Recently, I wrote a column in the Washington Post about the increasing use of faith as an issue in the 2012 presidential campaign. In the Western Republican Presidential Debate, the candidates appeared to double down on the use of politicized piety. Rick Santorum reaffirmed that a candidate’s faith was essential to his qualifications. Newt Gingrich, however, used the opportunity to again attack agnostics, atheists, and secularists – saying that you cannot trust any leader who does not pray.
Gingrich demonstrated vividly how leaders in this country and other countries have portrayed secularists and atheists as the new scourge and threat to world stability. Gingrich has just defended Romney and said that we should not attack people for how they pray or who they pray to. He then quickly took that uplifting message and turned it around to attack those who do not pray – or use religion to guide their policies. It was the perfect “don’t attack Mormons . . . attack secularists” moment.

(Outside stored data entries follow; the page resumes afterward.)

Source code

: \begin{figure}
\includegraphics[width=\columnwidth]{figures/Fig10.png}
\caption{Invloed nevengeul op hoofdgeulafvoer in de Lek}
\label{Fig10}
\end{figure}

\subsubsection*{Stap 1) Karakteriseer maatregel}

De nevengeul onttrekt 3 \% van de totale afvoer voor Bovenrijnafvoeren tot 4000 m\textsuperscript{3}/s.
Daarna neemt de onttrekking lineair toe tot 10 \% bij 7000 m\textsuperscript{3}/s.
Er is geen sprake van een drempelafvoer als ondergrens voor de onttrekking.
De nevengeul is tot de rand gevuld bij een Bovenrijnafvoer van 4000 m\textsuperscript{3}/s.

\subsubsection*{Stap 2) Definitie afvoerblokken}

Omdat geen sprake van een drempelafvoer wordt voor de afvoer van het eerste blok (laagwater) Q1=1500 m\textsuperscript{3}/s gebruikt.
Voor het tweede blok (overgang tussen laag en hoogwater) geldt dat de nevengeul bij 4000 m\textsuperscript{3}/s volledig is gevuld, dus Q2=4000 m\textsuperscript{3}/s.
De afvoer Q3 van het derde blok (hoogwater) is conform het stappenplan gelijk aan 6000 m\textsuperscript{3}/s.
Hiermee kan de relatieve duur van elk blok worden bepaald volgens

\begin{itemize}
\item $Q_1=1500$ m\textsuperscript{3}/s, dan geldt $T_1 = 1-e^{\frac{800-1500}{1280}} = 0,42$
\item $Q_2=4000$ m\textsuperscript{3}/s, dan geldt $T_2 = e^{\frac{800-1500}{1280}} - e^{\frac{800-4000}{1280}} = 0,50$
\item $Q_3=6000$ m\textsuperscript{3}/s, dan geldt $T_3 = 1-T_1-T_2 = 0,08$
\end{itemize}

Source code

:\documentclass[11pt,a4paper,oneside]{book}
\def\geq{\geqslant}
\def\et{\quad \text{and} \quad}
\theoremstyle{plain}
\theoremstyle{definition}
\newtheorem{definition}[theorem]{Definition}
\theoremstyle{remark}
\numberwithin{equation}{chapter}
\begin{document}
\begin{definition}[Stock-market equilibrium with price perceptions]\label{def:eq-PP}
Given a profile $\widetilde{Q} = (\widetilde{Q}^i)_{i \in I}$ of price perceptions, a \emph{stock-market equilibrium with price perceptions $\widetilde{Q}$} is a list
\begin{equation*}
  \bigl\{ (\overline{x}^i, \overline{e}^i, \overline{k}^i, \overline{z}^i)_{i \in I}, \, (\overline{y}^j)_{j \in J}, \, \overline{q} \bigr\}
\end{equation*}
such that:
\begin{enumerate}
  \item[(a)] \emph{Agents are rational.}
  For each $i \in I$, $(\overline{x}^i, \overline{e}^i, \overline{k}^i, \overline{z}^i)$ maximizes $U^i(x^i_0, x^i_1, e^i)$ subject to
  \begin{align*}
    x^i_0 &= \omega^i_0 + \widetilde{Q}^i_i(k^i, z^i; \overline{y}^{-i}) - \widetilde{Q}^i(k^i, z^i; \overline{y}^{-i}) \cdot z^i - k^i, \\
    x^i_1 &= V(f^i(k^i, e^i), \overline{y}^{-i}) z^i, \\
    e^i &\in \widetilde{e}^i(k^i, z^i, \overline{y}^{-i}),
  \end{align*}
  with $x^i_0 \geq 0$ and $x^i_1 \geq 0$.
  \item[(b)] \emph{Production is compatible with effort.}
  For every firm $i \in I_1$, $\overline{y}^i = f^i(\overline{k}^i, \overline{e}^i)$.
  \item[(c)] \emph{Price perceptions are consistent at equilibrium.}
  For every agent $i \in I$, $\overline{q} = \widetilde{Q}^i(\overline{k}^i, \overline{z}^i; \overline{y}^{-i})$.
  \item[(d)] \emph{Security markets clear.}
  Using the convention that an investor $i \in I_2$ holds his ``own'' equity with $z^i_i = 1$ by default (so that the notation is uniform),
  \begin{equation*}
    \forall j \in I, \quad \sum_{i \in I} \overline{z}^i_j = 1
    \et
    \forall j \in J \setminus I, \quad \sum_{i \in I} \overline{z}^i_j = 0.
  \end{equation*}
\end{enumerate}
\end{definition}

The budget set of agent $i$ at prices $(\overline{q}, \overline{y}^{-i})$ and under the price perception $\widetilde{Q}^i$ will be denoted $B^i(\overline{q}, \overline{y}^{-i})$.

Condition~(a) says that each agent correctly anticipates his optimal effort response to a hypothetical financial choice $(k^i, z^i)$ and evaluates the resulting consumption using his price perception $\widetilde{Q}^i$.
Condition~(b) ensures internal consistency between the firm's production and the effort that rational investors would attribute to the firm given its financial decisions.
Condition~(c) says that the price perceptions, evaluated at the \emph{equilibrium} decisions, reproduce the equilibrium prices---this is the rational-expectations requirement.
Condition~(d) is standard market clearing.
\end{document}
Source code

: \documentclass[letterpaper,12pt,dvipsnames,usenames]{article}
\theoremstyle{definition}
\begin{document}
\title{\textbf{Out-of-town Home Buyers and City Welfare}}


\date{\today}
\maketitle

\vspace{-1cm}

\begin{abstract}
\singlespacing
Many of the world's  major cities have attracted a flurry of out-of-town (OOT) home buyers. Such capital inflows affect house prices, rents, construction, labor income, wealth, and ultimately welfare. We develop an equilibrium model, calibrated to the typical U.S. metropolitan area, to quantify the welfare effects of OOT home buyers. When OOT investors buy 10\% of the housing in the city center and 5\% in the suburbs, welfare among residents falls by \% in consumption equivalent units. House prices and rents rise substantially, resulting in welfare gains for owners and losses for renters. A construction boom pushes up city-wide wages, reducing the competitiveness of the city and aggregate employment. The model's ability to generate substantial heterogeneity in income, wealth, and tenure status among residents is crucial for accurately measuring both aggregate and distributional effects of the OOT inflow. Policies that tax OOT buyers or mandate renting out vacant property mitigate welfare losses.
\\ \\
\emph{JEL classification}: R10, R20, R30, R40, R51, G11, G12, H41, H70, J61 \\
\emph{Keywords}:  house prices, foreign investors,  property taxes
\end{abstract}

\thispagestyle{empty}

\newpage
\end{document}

In the debate (look around the 72 minute marker), Gingrich said religion was a “central part” of a candidate’s qualifications and then asked “how can you have judgment if you don’t have faith and how can I trust you with power if you don’t pray?”
The audience responded with rapturous applause to the attack.
In a speech in March, he promised to protect America from atheists, secularists and, incongruously, Muslims: “I am convinced that if we do not decisively win the struggle over the nature of America, [my grandchildren] will be in a secular atheist country, potentially one dominated by radical Islamists and with no understanding of what it once meant to be an American.”
Of course, terrorists pray. They just pray for the wrong thing and then kill people. Nevertheless, people like Tony Blair think that atheists may be a bigger threat than terrorists to the future of the world. Religious and political leaders around the world also opened up attacks on secularists as a growing evil.
It has become not just politically correct but politically popular to hate secularists, atheists, and agnostics. It reflects a deep insecurity among political leaders that faith-based politics could be challenged if people begin to evaluate their candidates solely on their performance and their credentials. For Gingrich, this means a type of prayer test — proof that you pray to God and will be guided by religious values in carrying out public duties. “Non-believers” have become the Willie Hortons of the 2012 presidential campaign and the implications of this new theme among the candidates is a dangerous form of demagoguery in a country dedicated to separation principles.
Filbmy.ucoz.ru
“What is the joke about atheists in foxholes?”
A combat veteran survived many near misses. As a souvenir, he kept one bullet from his last clip.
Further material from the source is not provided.